WASHINGTON -- Indiana's House Elections and Apportionment Committee advanced a constitutional ban on marriage equality last week, voting 9-3 along party lines. Now, the gay son of the Republican committee chair who successfully pushed the measure through, state Rep. Milo Smith, is speaking out, saying he's "terribly disappointed" by what his father did.
"I'm not here to badmouth my dad," he wrote. "I'm terribly disappointed in his decision and beliefs, but he's not going to change them now if he hasn't after all these years of knowing I am gay. I am here to support you and my friends who remain in Indiana. They are my extended family."
On Sunday, he wrote another post on his own Facebook page that read, "My stand puts me in clear conflict with my own father, who is a state legislator and has voted to pass the resolution out of his committee and onto the full House for a vote."
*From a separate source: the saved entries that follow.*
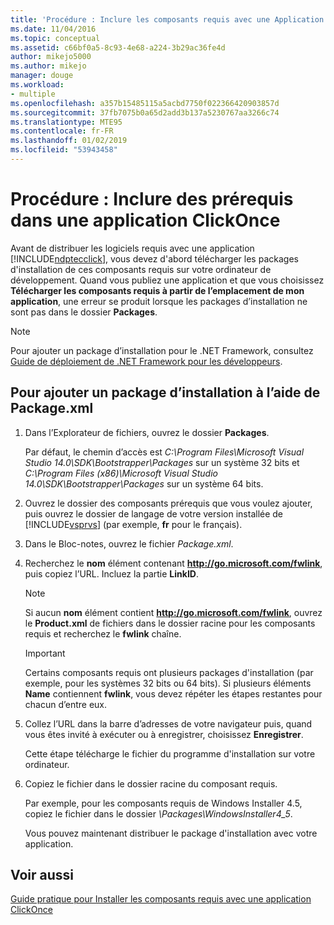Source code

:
 ```yaml
---
title: 'Procédure : Inclure les composants requis avec une Application ClickOnce | Microsoft Docs'
ms.date: 11/04/2016
ms.topic: conceptual
ms.assetid: c66bf0a5-8c93-4e68-a224-3b29ac36fe4d
author: mikejo5000
ms.author: mikejo
manager: douge
ms.workload:
- multiple
ms.openlocfilehash: a357b15485115a5acbd7750f022366420903857d
ms.sourcegitcommit: 37fb7075b0a65d2add3b137a5230767aa3266c74
ms.translationtype: MTE95
ms.contentlocale: fr-FR
ms.lasthandoff: 01/02/2019
ms.locfileid: "53943458"
---
```

# <a name="how-to-include-prerequisites-with-a-clickonce-application"></a>Procédure : Inclure des prérequis dans une application ClickOnce
Avant de distribuer les logiciels requis avec une application [!INCLUDE[ndptecclick](../deployment/includes/ndptecclick_md.md)], vous devez d'abord télécharger les packages d'installation de ces composants requis sur votre ordinateur de développement. Quand vous publiez une application et que vous choisissez **Télécharger les composants requis à partir de l’emplacement de mon application**, une erreur se produit lorsque les packages d’installation ne sont pas dans le dossier **Packages**.  
  
> [!NOTE]
>  Pour ajouter un package d’installation pour le .NET Framework, consultez [Guide de déploiement de .NET Framework pour les développeurs](/dotnet/framework/deployment/deployment-guide-for-developers).  
  
##  <a name="Package"></a> Pour ajouter un package d’installation à l’aide de Package.xml  
  
1. Dans l’Explorateur de fichiers, ouvrez le dossier **Packages**.  
  
    Par défaut, le chemin d’accès est *C:\Program Files\Microsoft Visual Studio 14.0\SDK\Bootstrapper\Packages* sur un système 32 bits et *C:\Program Files (x86)\Microsoft Visual Studio 14.0\SDK\Bootstrapper\Packages* sur un système 64 bits.  
  
2. Ouvrez le dossier des composants prérequis que vous voulez ajouter, puis ouvrez le dossier de langage de votre version installée de [!INCLUDE[vsprvs](../code-quality/includes/vsprvs_md.md)] (par exemple, **fr** pour le français).  
  
3. Dans le Bloc-notes, ouvrez le fichier *Package.xml*.  
  
4. Recherchez le **nom** élément contenant **http://go.microsoft.com/fwlink**, puis copiez l’URL. Incluez la partie **LinkID**.  
  
   > [!NOTE]
   >  Si aucun **nom** élément contient **http://go.microsoft.com/fwlink**, ouvrez le **Product.xml** de fichiers dans le dossier racine pour les composants requis et recherchez le **fwlink** chaîne.  
  
   > [!IMPORTANT]
   >  Certains composants requis ont plusieurs packages d'installation (par exemple, pour les systèmes 32 bits ou 64 bits). Si plusieurs éléments **Name** contiennent **fwlink**, vous devez répéter les étapes restantes pour chacun d’entre eux.  
  
5. Collez l’URL dans la barre d’adresses de votre navigateur puis, quand vous êtes invité à exécuter ou à enregistrer, choisissez **Enregistrer**.  
  
    Cette étape télécharge le fichier du programme d'installation sur votre ordinateur.  
  
6. Copiez le fichier dans le dossier racine du composant requis.  
  
    Par exemple, pour les composants requis de Windows Installer 4.5, copiez le fichier dans le dossier *\Packages\WindowsInstaller4_5*.  
  
    Vous pouvez maintenant distribuer le package d'installation avec votre application.  
  
## <a name="see-also"></a>Voir aussi  
 [Guide pratique pour Installer les composants requis avec une application ClickOnce](../deployment/how-to-install-prerequisites-with-a-clickonce-application.md)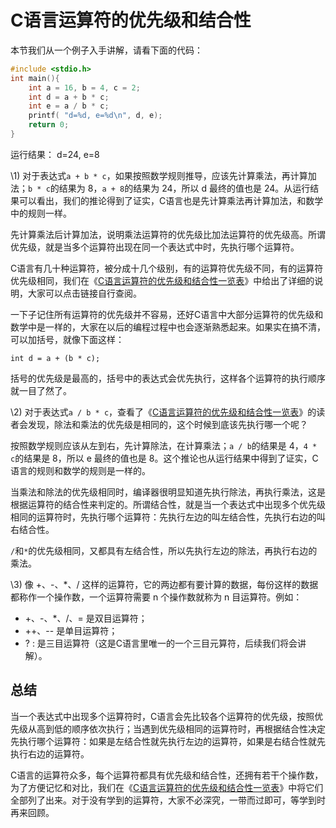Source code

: # C语言运算符的优先级和结合性

本节我们从一个例子入手讲解，请看下面的代码：

```c
#include <stdio.h>
int main(){
    int a = 16, b = 4, c = 2;
    int d = a + b * c;
    int e = a / b * c;
    printf( "d=%d, e=%d\n", d, e);
    return 0;
}
```

运行结果：
d=24, e=8

\1) 对于表达式`a + b * c`，如果按照数学规则推导，应该先计算乘法，再计算加法；`b * c`的结果为 8，`a + 8`的结果为 24，所以 d 最终的值也是 24。从运行结果可以看出，我们的推论得到了证实，C语言也是先计算乘法再计算加法，和数学中的规则一样。

先计算乘法后计算加法，说明乘法运算符的优先级比加法运算符的优先级高。所谓优先级，就是当多个运算符出现在同一个表达式中时，先执行哪个运算符。

C语言有几十种运算符，被分成十几个级别，有的运算符优先级不同，有的运算符优先级相同，我们在《[C语言运算符的优先级和结合性一览表](http://c.biancheng.net/view/161.html)》中给出了详细的说明，大家可以点击链接自行查阅。

一下子记住所有运算符的优先级并不容易，还好C语言中大部分运算符的优先级和数学中是一样的，大家在以后的编程过程中也会逐渐熟悉起来。如果实在搞不清，可以加括号，就像下面这样：

```
int d = a + (b * c);
```

括号的优先级是最高的，括号中的表达式会优先执行，这样各个运算符的执行顺序就一目了然了。

\2) 对于表达式`a / b * c`，查看了《[C语言运算符的优先级和结合性一览表](http://c.biancheng.net/view/161.html)》的读者会发现，除法和乘法的优先级是相同的，这个时候到底该先执行哪一个呢？

按照数学规则应该从左到右，先计算除法，在计算乘法；`a / b`的结果是 4，`4 * c`的结果是 8，所以 e 最终的值也是 8。这个推论也从运行结果中得到了证实，C语言的规则和数学的规则是一样的。

当乘法和除法的优先级相同时，编译器很明显知道先执行除法，再执行乘法，这是根据运算符的结合性来判定的。所谓结合性，就是当一个表达式中出现多个优先级相同的运算符时，先执行哪个运算符：先执行左边的叫左结合性，先执行右边的叫右结合性。

`/`和`*`的优先级相同，又都具有左结合性，所以先执行左边的除法，再执行右边的乘法。

\3) 像 +、-、*、/ 这样的运算符，它的两边都有要计算的数据，每份这样的数据都称作一个操作数，一个运算符需要 n 个操作数就称为 n 目运算符。例如：

- +、-、*、/、= 是双目运算符；
- ++、-- 是单目运算符；
- ? : 是三目运算符（这是C语言里唯一的一个三目元算符，后续我们将会讲解）。

## 总结

当一个表达式中出现多个运算符时，C语言会先比较各个运算符的优先级，按照优先级从高到低的顺序依次执行；当遇到优先级相同的运算符时，再根据结合性决定先执行哪个运算符：如果是左结合性就先执行左边的运算符，如果是右结合性就先执行右边的运算符。

C语言的运算符众多，每个运算符都具有优先级和结合性，还拥有若干个操作数，为了方便记忆和对比，我们在《[C语言运算符的优先级和结合性一览表](http://c.biancheng.net/view/161.html)》中将它们全部列了出来。对于没有学到的运算符，大家不必深究，一带而过即可，等学到时再来回顾。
In an interview with Nuvo, an alternatively weekly publication in Indianapolis, Chris Smith said he resides in California and is in a domestic partnership. He said overall, he felt "really sad."
"I'm embarrassed. I'm really disgusted by the whole thing. I'm confused as to what I should do," he said, noting his father had not given him a heads up about the legislation or how he would vote.
When asked for comment, Tory Flynn, a spokeswoman for Indiana state House Republicans, said she spoke with Milo Smith after his son's post went up.
"He stated that he loves his son very much and this is a personal issue," she said.
The House Elections and Apportionment Committee was never even supposed to vote on HJR-3, which would amend the state constitution to ban same-sex marriage. The measure was originally set to receive a vote in the House Judiciary Committee, but after backers realized there weren't enough votes for it to pass -- several Republicans had expressed concerns -- House Speaker Brian Bosma (R) moved the measure at the last minute to Smith's committee, which was considered more conservative.
HJR-3 is now in the hands of the full chamber, and a vote could come as soon as Monday. The Indianapolis Star polled the 100 members of the state House on where they stand on the legislation and found the body is now evenly split between supporters and opponents, with a quarter of the chamber still undecided.
Same-sex marriage is already illegal in Indiana; HJR-3 would simply enshrine the ban in the state constitution. Once the bill passes out of the House, it would need to clear the Senate before going before the public as a ballot measure.